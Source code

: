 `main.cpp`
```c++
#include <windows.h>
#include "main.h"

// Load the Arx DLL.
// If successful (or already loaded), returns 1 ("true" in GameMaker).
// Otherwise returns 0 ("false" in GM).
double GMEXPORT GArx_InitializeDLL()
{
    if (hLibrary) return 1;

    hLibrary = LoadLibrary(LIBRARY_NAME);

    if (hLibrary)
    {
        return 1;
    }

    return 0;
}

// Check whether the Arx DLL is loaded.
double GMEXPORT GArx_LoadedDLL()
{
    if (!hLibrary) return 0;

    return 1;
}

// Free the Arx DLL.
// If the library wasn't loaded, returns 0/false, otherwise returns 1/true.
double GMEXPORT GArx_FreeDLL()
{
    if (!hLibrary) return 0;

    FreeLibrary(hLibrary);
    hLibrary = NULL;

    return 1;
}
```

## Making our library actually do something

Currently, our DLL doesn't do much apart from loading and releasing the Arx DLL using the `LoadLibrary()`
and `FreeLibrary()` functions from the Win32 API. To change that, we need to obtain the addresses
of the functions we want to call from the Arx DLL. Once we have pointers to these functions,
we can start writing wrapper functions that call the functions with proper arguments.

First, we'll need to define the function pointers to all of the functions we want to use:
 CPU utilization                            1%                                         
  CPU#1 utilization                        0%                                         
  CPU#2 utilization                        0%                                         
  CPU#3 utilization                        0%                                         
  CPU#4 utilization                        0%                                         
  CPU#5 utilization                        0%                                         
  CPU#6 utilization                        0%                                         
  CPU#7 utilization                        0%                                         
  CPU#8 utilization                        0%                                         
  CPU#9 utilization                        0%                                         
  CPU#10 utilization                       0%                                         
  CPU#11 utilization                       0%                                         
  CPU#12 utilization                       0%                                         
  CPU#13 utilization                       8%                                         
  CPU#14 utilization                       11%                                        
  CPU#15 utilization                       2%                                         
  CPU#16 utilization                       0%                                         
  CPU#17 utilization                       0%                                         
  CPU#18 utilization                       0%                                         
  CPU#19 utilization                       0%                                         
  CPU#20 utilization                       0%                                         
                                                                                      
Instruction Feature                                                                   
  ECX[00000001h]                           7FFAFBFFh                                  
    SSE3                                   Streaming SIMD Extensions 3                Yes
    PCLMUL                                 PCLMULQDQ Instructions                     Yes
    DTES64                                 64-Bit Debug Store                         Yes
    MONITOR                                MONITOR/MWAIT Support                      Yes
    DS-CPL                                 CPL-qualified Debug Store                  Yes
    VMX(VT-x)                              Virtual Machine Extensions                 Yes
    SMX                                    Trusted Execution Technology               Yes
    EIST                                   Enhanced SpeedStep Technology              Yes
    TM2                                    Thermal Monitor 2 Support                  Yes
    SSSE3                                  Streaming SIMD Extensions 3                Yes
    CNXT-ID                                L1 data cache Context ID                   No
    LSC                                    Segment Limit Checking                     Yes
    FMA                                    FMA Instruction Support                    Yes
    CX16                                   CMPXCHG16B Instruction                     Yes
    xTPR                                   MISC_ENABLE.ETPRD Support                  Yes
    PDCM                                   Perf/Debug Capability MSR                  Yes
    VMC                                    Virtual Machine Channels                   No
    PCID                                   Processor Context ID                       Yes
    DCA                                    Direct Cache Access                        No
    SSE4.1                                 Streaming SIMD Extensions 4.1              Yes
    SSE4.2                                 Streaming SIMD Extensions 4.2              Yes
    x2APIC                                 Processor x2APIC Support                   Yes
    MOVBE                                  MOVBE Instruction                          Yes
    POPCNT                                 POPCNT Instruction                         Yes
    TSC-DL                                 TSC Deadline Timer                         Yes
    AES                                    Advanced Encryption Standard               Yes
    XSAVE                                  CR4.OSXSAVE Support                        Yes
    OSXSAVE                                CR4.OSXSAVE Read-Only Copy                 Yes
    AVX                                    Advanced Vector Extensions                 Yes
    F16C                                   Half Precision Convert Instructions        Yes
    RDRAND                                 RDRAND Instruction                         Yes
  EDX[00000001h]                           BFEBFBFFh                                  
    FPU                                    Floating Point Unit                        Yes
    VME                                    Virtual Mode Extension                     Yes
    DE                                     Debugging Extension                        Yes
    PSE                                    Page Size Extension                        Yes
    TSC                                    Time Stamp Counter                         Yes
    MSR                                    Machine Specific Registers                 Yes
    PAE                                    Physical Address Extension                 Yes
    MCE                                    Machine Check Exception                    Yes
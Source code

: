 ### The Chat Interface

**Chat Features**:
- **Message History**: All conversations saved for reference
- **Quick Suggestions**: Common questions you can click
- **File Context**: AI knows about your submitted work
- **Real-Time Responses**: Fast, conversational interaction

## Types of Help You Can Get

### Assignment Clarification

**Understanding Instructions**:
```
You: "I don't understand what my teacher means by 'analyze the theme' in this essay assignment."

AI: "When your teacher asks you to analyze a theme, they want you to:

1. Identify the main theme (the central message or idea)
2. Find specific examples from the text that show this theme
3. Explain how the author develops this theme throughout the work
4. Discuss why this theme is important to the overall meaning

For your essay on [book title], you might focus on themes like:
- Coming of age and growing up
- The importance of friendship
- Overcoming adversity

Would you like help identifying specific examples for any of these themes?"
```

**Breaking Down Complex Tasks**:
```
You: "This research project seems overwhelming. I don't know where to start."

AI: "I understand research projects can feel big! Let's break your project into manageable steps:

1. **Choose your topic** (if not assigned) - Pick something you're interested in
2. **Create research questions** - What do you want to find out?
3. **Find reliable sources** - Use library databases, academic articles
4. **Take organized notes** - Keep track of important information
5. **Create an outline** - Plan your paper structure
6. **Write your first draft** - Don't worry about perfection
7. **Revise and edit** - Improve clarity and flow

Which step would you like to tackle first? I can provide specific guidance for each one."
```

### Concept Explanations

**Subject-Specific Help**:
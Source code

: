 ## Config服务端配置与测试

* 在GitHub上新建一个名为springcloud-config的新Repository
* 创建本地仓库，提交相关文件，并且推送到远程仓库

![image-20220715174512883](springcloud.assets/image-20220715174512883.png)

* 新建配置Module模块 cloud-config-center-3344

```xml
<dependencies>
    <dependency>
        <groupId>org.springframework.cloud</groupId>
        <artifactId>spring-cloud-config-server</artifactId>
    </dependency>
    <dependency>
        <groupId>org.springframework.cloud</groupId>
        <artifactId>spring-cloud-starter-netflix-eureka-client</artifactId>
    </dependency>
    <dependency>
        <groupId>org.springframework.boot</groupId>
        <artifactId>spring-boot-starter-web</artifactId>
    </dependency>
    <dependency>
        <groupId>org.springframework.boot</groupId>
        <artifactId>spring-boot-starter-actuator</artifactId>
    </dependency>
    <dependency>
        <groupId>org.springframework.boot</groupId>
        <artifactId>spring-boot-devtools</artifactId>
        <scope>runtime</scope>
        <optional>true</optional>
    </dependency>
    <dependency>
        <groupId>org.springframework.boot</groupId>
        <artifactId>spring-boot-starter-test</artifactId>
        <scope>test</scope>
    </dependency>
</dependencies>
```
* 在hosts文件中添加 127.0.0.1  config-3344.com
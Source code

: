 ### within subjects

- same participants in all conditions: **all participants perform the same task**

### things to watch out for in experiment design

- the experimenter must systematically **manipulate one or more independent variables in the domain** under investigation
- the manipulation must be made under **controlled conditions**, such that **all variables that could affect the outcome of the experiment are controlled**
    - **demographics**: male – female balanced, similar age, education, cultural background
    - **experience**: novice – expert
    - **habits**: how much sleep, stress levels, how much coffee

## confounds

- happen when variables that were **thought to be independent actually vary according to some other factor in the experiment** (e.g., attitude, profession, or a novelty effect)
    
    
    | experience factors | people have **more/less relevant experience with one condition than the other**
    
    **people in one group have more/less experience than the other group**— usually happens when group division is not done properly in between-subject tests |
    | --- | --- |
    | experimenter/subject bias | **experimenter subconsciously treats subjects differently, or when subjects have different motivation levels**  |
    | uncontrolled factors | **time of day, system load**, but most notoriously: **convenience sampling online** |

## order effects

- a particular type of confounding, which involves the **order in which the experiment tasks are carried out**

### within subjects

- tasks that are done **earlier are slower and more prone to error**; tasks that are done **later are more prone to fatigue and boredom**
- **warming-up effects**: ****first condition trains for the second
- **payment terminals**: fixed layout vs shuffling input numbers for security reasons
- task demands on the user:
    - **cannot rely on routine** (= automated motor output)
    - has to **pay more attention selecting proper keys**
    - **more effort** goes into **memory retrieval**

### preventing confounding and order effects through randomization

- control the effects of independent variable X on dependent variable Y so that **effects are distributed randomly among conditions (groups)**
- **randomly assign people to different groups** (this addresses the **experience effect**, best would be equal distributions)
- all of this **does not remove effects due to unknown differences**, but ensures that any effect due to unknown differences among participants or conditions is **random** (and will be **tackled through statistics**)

===============

**Activity**
When a line contains the string "variables", copy it from the records.

**Solved problem**
- the experimenter must systematically **manipulate one or more independent variables in the domain** under investigation
- the manipulation must be made under **controlled conditions**, such that **all variables that could affect the outcome of the experiment are controlled**
- happen when variables that were **thought to be independent actually vary according to some other factor in the experiment** (e.g., attitude, profession, or a novelty effect)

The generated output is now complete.